Erdogan Anadolu Agency/Getty Images

La Tragica Scelta di Erdogan

CAMBRIDGE – Fin da quando ha vinto le sue prime elezioni generali alla fine del 2002, il presidente turco Recep Tayyip Erdogan è stato ossessionato dall’idea che il potere gli sarebbe stato strappato attraverso un colpo di stato. Egli aveva buone ragioni di preoccuparsi anche allora. L’establishment ultra-laico della Turchia, al tempo radicato nelle alte sfere della magistratura e delle forze armate, non faceva mistero della propria antipatia nei confronti di Erdogan e dei suoi alleati politici.

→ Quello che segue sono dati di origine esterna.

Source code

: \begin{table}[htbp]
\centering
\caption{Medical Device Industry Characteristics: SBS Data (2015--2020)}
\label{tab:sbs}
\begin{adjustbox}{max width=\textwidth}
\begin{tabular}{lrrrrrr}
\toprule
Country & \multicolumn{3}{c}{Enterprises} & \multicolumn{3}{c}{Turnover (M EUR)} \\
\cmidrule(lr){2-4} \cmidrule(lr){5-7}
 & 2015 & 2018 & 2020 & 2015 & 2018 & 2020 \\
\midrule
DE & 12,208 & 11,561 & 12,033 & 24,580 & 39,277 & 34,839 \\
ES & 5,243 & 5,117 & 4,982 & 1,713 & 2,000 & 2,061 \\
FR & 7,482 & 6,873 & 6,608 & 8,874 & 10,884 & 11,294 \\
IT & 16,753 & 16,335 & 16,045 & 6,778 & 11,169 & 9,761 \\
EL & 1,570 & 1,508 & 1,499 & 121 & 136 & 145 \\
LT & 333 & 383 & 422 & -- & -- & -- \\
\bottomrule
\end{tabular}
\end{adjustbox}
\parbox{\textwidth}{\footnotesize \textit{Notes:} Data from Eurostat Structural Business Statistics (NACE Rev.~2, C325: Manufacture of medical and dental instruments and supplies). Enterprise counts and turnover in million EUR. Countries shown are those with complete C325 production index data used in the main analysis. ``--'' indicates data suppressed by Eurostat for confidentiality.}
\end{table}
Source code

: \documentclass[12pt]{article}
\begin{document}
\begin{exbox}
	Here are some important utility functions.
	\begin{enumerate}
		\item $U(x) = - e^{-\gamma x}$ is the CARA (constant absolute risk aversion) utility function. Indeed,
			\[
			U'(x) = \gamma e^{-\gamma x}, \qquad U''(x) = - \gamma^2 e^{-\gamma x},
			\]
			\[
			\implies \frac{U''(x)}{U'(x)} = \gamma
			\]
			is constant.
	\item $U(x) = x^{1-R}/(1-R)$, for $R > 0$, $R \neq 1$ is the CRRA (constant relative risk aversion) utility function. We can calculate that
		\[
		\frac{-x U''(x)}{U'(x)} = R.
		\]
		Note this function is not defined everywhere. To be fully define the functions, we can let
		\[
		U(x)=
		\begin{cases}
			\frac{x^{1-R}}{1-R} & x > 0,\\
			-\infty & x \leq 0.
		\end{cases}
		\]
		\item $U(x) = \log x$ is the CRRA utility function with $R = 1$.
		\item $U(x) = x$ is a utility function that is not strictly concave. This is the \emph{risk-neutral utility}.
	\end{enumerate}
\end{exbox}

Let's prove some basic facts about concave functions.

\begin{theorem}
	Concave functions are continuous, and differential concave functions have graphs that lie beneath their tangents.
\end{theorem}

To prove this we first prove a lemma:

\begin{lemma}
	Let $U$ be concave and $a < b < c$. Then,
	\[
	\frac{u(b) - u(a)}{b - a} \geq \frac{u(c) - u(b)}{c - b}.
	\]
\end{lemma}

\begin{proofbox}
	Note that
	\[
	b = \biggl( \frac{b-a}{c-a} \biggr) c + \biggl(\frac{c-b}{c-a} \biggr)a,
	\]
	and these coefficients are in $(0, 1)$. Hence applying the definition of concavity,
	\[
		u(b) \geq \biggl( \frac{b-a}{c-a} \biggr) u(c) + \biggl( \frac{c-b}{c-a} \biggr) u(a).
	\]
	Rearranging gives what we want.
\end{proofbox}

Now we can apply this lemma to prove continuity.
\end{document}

Erdogan stesso era stato imprigionato per aver recitato poesie a sfondo religioso, cosa che gli ha impedito di insediarsi subito quando nel novembre 2002 il suo Partito Giustizia e Sviluppo (AKP) ha assunto il mandato. Nel 2007, l’esercito ha rilasciato una dichiarazione in cui si opponeva al candidato dell’AKP per la presidenza – allora soprattutto un leader di facciata. E nel 2008, il partito ha evitato per poco di essere chiuso dalla corte superiore del paese per “attività anti-laiche”.

Gli sforzi della vecchia guardia sono in gran parte falliti e sono serviti solo ad aumentare la popolarità di Erdogan. Il rafforzamento della sua presa sul potere avrebbe potuto tranquillizzarlo e condurre verso uno stile politico meno conflittuale. Invece, negli anni successivi, i Gülenisti suoi alleati di allora – seguaci del religioso in esilio Fethullah Gülen – sono riusciti a far accrescere l’ossessione di Erdogan trasformandola in paranoia.